Chris Whalley proving to be the perfect fit for Shrewsbury
Chris Whalley had not been driving for 15 minutes after his Shrewsbury interview when he received a phone call offering him the job as head of sports science.
Just over a year later, he has settled into life in Shropshire well and is enjoying helping Salop to success by keeping the Town players in tip-top condition.
As part of his role, he helps the players to recover after games, works with the coaching staff as they plan training sessions, builds the players’ fitness back up as they recover from injury and gives them advice on what to eat, explaining why they need it and the best times for them to do it.
“My job is that come Saturday they have everything they need to do whatever they can,” Whalley said, when asked about his role.
“I don’t have much, if any, input on the technical side of the football.
“I am separate from that – I just need to prepare the players to be able to do anything the gaffer wants them to do.
“I enjoy that, I see the players when they are high and when they are low and it is your job to keep them on an even keel and be that guy they can talk to.
“You are working with grown men and sometimes they just want loving, but you will not get them to do something they do not want to do.
“When it comes to a game, first and foremost my thought is let’s get through this game without any problems and that is one part of the job done – and then it is let’s hope we get three points.
“I want the team to do well while, but at the same time I want the lads to be alright because my job is having the players ready to perform.
“So when an injury happens, the first reaction is ‘what have I done wrong?’ And ‘can we change something?’”
The 26-year-old was a season ticket holder at Blackpool with his father as a youngster and working in football was always an ambition of his while growing up.

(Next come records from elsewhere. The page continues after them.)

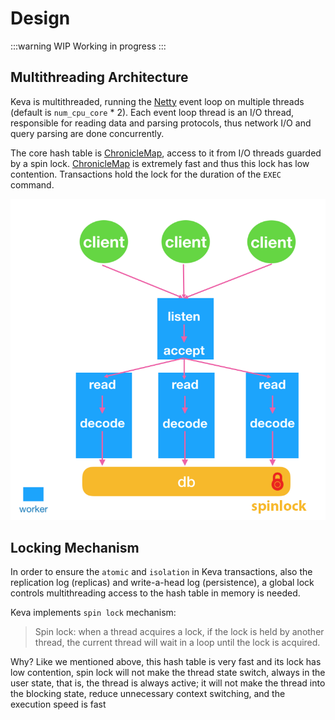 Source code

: # Design

:::warning WIP
Working in progress
:::

## Multithreading Architecture

Keva is multithreaded, running the [Netty](https://github.com/netty/netty) event loop on multiple threads (default is `num_cpu_core` * 2).
Each event loop thread is an I/O thread, responsible for reading data and parsing protocols, thus network I/O and query parsing are done concurrently.

The core hash table is [ChronicleMap](https://github.com/OpenHFT/Chronicle-Map), access to it from I/O threads guarded by a spin lock. [ChronicleMap](https://github.com/OpenHFT/Chronicle-Map)
is extremely fast and thus this lock has low contention. Transactions hold the lock for the duration of the `EXEC` command.

![](./model.png)

## Locking Mechanism

In order to ensure the `atomic` and `isolation` in Keva transactions, also the replication log (replicas) and write-a-head log (persistence), a global lock controls multithreading access to the hash table in memory is needed.

Keva implements `spin lock` mechanism:

> Spin lock: when a thread acquires a lock, if the lock is held by another thread, the current thread will wait in a loop until the lock is acquired.

Why? Like we mentioned above, this hash table is very fast and its lock has low contention, spin lock will not make the thread state switch,
always in the user state, that is, the thread is always active; it will not make the thread into the blocking state, reduce unnecessary context switching, and the execution speed is fast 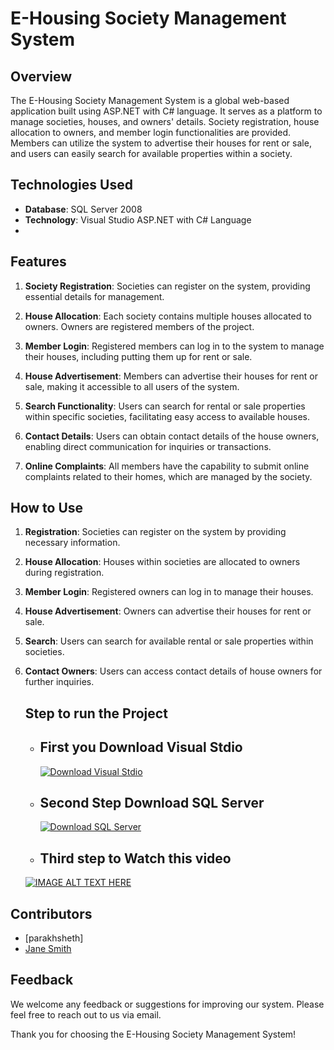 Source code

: # E-Housing Society Management System

## Overview

The E-Housing Society Management System is a global web-based application built using ASP.NET with C# language. It serves as a platform to manage societies, houses, and owners' details. Society registration, house allocation to owners, and member login functionalities are provided. Members can utilize the system to advertise their houses for rent or sale, and users can easily search for available properties within a society.

## Technologies Used

- **Database**: SQL Server 2008
- **Technology**: Visual Studio ASP.NET with C# Language
- 

## Features

1. **Society Registration**: Societies can register on the system, providing essential details for management.
   
2. **House Allocation**: Each society contains multiple houses allocated to owners. Owners are registered members of the project.
   
3. **Member Login**: Registered members can log in to the system to manage their houses, including putting them up for rent or sale.
   
4. **House Advertisement**: Members can advertise their houses for rent or sale, making it accessible to all users of the system.
   
5. **Search Functionality**: Users can search for rental or sale properties within specific societies, facilitating easy access to available houses.
   
6. **Contact Details**: Users can obtain contact details of the house owners, enabling direct communication for inquiries or transactions.
   
7. **Online Complaints**: All members have the capability to submit online complaints related to their homes, which are managed by the society.

## How to Use

1. **Registration**: Societies can register on the system by providing necessary information.
   
2. **House Allocation**: Houses within societies are allocated to owners during registration.
   
3. **Member Login**: Registered owners can log in to manage their houses.
   
4. **House Advertisement**: Owners can advertise their houses for rent or sale.
   
5. **Search**: Users can search for available rental or sale properties within societies.
   
6. **Contact Owners**: Users can access contact details of house owners for further inquiries.

   ## Step to run the Project
   - ## First you Download Visual Stdio
     [![Download Visual Stdio](https://img.shields.io/badge/Download-Click%20Here-blue)](https://visualstudio.microsoft.com/)
   - ## Second Step Download SQL Server
     [![Download SQL Server](https://img.shields.io/badge/Download-Click%20Here-blue)](https://www.microsoft.com/en-in/sql-server/sql-server-downloads)

    - ## Third step to Watch this video
     [![IMAGE ALT TEXT HERE](https://img.youtube.com/vi/ghHzdcpq1Uk/o.jpg)](https://www.youtube.com/watch?v=ghHzdcpq1Uk)

## Contributors

- [parakhsheth]
- [Jane Smith](mailto:jane@example.com)

## Feedback

We welcome any feedback or suggestions for improving our system. Please feel free to reach out to us via email.

Thank you for choosing the E-Housing Society Management System!
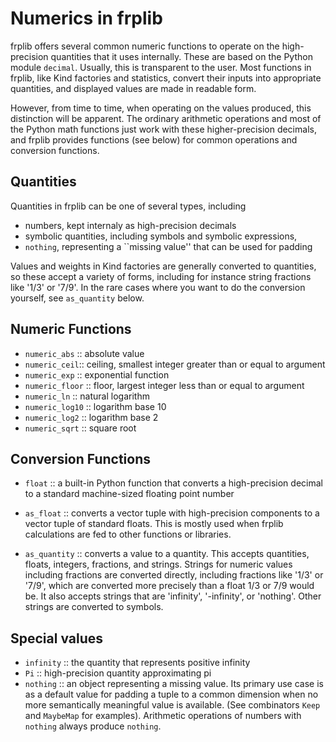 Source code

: # Numerics in frplib

frplib offers several common numeric functions to operate on
the high-precision quantities that it uses internally.
These are based on the Python module `decimal`.
Usually, this is transparent to the user.
Most functions in frplib, like Kind factories and statistics,
convert their inputs into appropriate quantities, 
and displayed values are made in readable form.

However, from time to time, when operating on the values
produced, this distinction will be apparent. The ordinary
arithmetic operations and most of the Python math functions
just work with these higher-precision decimals, and frplib
provides functions (see below) for common operations
and conversion functions.

## Quantities

Quantities in frplib can be one of several types, including

+ numbers, kept internaly as high-precision decimals
+ symbolic quantities, including symbols and symbolic expressions,
+ `nothing`, representing a ``missing value'' that can be used for padding

Values and weights in Kind factories are generally converted to quantities,
so these accept a variety of forms, including for instance string fractions
like '1/3' or '7/9'. In the rare cases where you want to do the conversion
yourself, see `as_quantity` below.

## Numeric Functions

+ `numeric_abs` :: absolute value
+ `numeric_ceil`:: ceiling, smallest integer greater than or equal to argument
+ `numeric_exp` :: exponential function
+ `numeric_floor` :: floor, largest integer less than or equal to argument
+ `numeric_ln` :: natural logarithm
+ `numeric_log10` :: logarithm base 10
+ `numeric_log2` :: logarithm base 2
+ `numeric_sqrt` :: square root

## Conversion Functions

+ `float` :: a built-in Python function that converts a high-precision
      decimal to a standard machine-sized floating point number
      
+ `as_float` :: converts a vector tuple with high-precision components
      to a vector tuple of standard floats. This is mostly used when
      frplib calculations are fed to other functions or libraries.

+ `as_quantity` :: converts a value to a quantity. This accepts
      quantities, floats, integers, fractions, and strings. Strings
      for numeric values including fractions are converted directly,
      including fractions like '1/3' or '7/9', which are converted
      more precisely than a float 1/3 or 7/9 would be. It also
      accepts strings that are 'infinity', '-infinity', or
      'nothing'. Other strings are converted to symbols.

## Special values

+ `infinity` :: the quantity that represents positive infinity
+ `Pi` :: high-precision quantity approximating pi
+ `nothing` :: an object representing a missing value. Its primary
      use case is as a default value for padding a tuple to a common
      dimension when no more semantically meaningful value is available. 
      (See combinators `Keep` and `MaybeMap` for examples). Arithmetic
      operations of numbers with `nothing` always produce `nothing`.
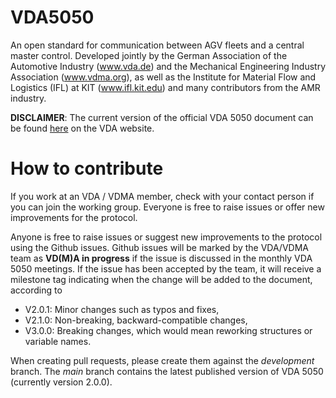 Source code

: # VDA5050
An open standard for communication between AGV fleets and a central master control. Developed jointly by the German Association of the Automotive Industry (www.vda.de) and the Mechanical Engineering Industry Association (www.vdma.org), as well as the Institute for Material Flow and Logistics (IFL) at KIT (www.ifl.kit.edu) and many contributors from the AMR industry.

**DISCLAIMER**: The current version of the official VDA 5050 document can be found [here](https://www.vda.de/de/aktuelles/publikationen/publication/vda-5050-version-2.0.0-fts-kommunikationsschnittstelle) on the VDA website.

# How to contribute
If you work at an VDA / VDMA member, check with your contact person if you can join the working group.
Everyone is free to raise issues or offer new improvements for the protocol.

Anyone is free to raise issues or suggest new improvements to the protocol using the Github issues. Github issues will be marked by the VDA/VDMA team as **VD(M)A in progress** if the issue is discussed in the monthly VDA 5050 meetings. If the issue has been accepted by the team, it will receive a milestone tag indicating when the change will be added to the document, according to

- V2.0.1: Minor changes such as typos and fixes,
- V2.1.0: Non-breaking, backward-compatible changes,
- V3.0.0: Breaking changes, which would mean reworking structures or variable names.

When creating pull requests, please create them against the *development* branch. The *main* branch contains the latest published version of VDA 5050 (currently version 2.0.0).
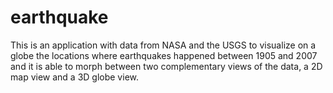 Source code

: # earthquake
This is an application with data from NASA and the USGS to visualize on a globe the locations where earthquakes happened between 1905 and 2007 and it is able to morph between two complementary views of the data, a 2D map view and a 3D globe view.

He went to Edge Hill University near Liverpool to study sports science and in his final year of that course, he started working at Fleetwood Town on placement near where he grew up.
Upon completion of his degree, he did a research masters on the effects of injuries on the output of other members of the team, before he moved to Blackpool.
There, the former Sunderland and Leeds manager Simon Grayson awarded him with his first full-time contract working in professional football as an assistant sports scientist.
And he explains how much he learnt during the early days of his career.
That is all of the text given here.